» **How to complete this task**:
If you see a picture in the data below, omit it and copy the rest exactly.

Stored items:
○ ○ ○

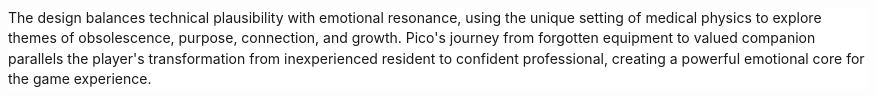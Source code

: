 The design balances technical plausibility with emotional resonance, using the unique setting of medical physics to explore themes of obsolescence, purpose, connection, and growth. Pico's journey from forgotten equipment to valued companion parallels the player's transformation from inexperienced resident to confident professional, creating a powerful emotional core for the game experience.
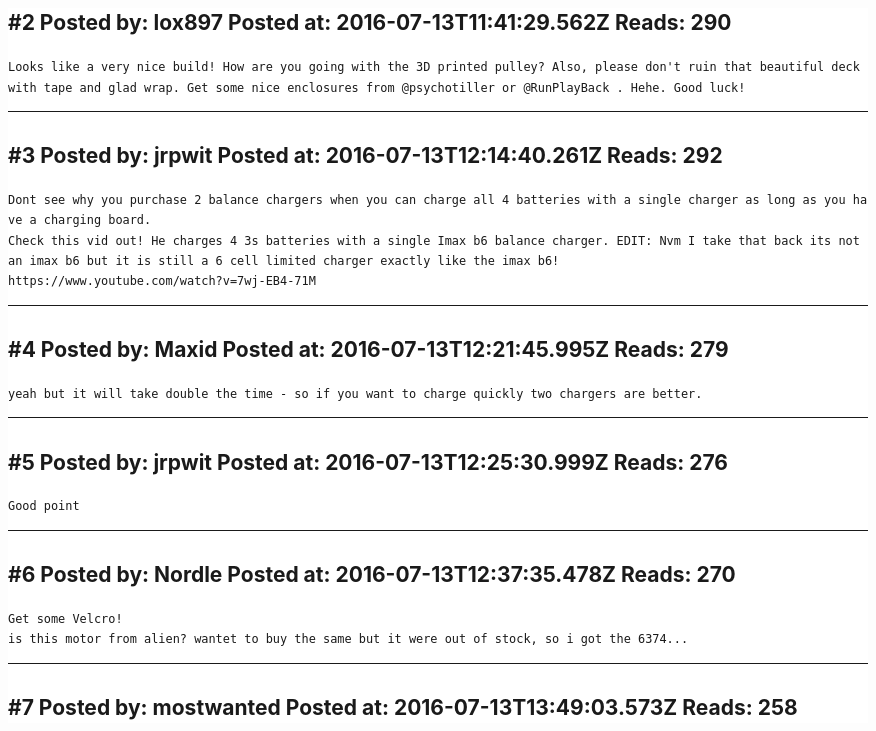 ## \#2 Posted by: lox897 Posted at: 2016-07-13T11:41:29.562Z Reads: 290

```
Looks like a very nice build! How are you going with the 3D printed pulley? Also, please don't ruin that beautiful deck with tape and glad wrap. Get some nice enclosures from @psychotiller or @RunPlayBack . Hehe. Good luck!
```

---
## \#3 Posted by: jrpwit Posted at: 2016-07-13T12:14:40.261Z Reads: 292

```
Dont see why you purchase 2 balance chargers when you can charge all 4 batteries with a single charger as long as you have a charging board.
Check this vid out! He charges 4 3s batteries with a single Imax b6 balance charger. EDIT: Nvm I take that back its not an imax b6 but it is still a 6 cell limited charger exactly like the imax b6!
https://www.youtube.com/watch?v=7wj-EB4-71M
```

---
## \#4 Posted by: Maxid Posted at: 2016-07-13T12:21:45.995Z Reads: 279

```
yeah but it will take double the time - so if you want to charge quickly two chargers are better.
```

---
## \#5 Posted by: jrpwit Posted at: 2016-07-13T12:25:30.999Z Reads: 276

```
Good point
```

---
## \#6 Posted by: Nordle Posted at: 2016-07-13T12:37:35.478Z Reads: 270

```
Get some Velcro!
is this motor from alien? wantet to buy the same but it were out of stock, so i got the 6374...
```

---
## \#7 Posted by: mostwanted Posted at: 2016-07-13T13:49:03.573Z Reads: 258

○ ○ ○

» **Completed exercise**:
Source code

: The design balances technical plausibility with emotional resonance, using the unique setting of medical physics to explore themes of obsolescence, purpose, connection, and growth. Pico's journey from forgotten equipment to valued companion parallels the player's transformation from inexperienced resident to confident professional, creating a powerful emotional core for the game experience.
 ## \#2 Posted by: lox897 Posted at: 2016-07-13T11:41:29.562Z Reads: 290

```
Looks like a very nice build! How are you going with the 3D printed pulley? Also, please don't ruin that beautiful deck with tape and glad wrap. Get some nice enclosures from @psychotiller or @RunPlayBack . Hehe. Good luck!
```

---
## \#3 Posted by: jrpwit Posted at: 2016-07-13T12:14:40.261Z Reads: 292

```
Dont see why you purchase 2 balance chargers when you can charge all 4 batteries with a single charger as long as you have a charging board.
Check this vid out! He charges 4 3s batteries with a single Imax b6 balance charger. EDIT: Nvm I take that back its not an imax b6 but it is still a 6 cell limited charger exactly like the imax b6!
https://www.youtube.com/watch?v=7wj-EB4-71M
```

---
## \#4 Posted by: Maxid Posted at: 2016-07-13T12:21:45.995Z Reads: 279

```
yeah but it will take double the time - so if you want to charge quickly two chargers are better.
```

---
## \#5 Posted by: jrpwit Posted at: 2016-07-13T12:25:30.999Z Reads: 276

```
Good point
```

---
## \#6 Posted by: Nordle Posted at: 2016-07-13T12:37:35.478Z Reads: 270

```
Get some Velcro!
is this motor from alien? wantet to buy the same but it were out of stock, so i got the 6374...
```

---
## \#7 Posted by: mostwanted Posted at: 2016-07-13T13:49:03.573Z Reads: 258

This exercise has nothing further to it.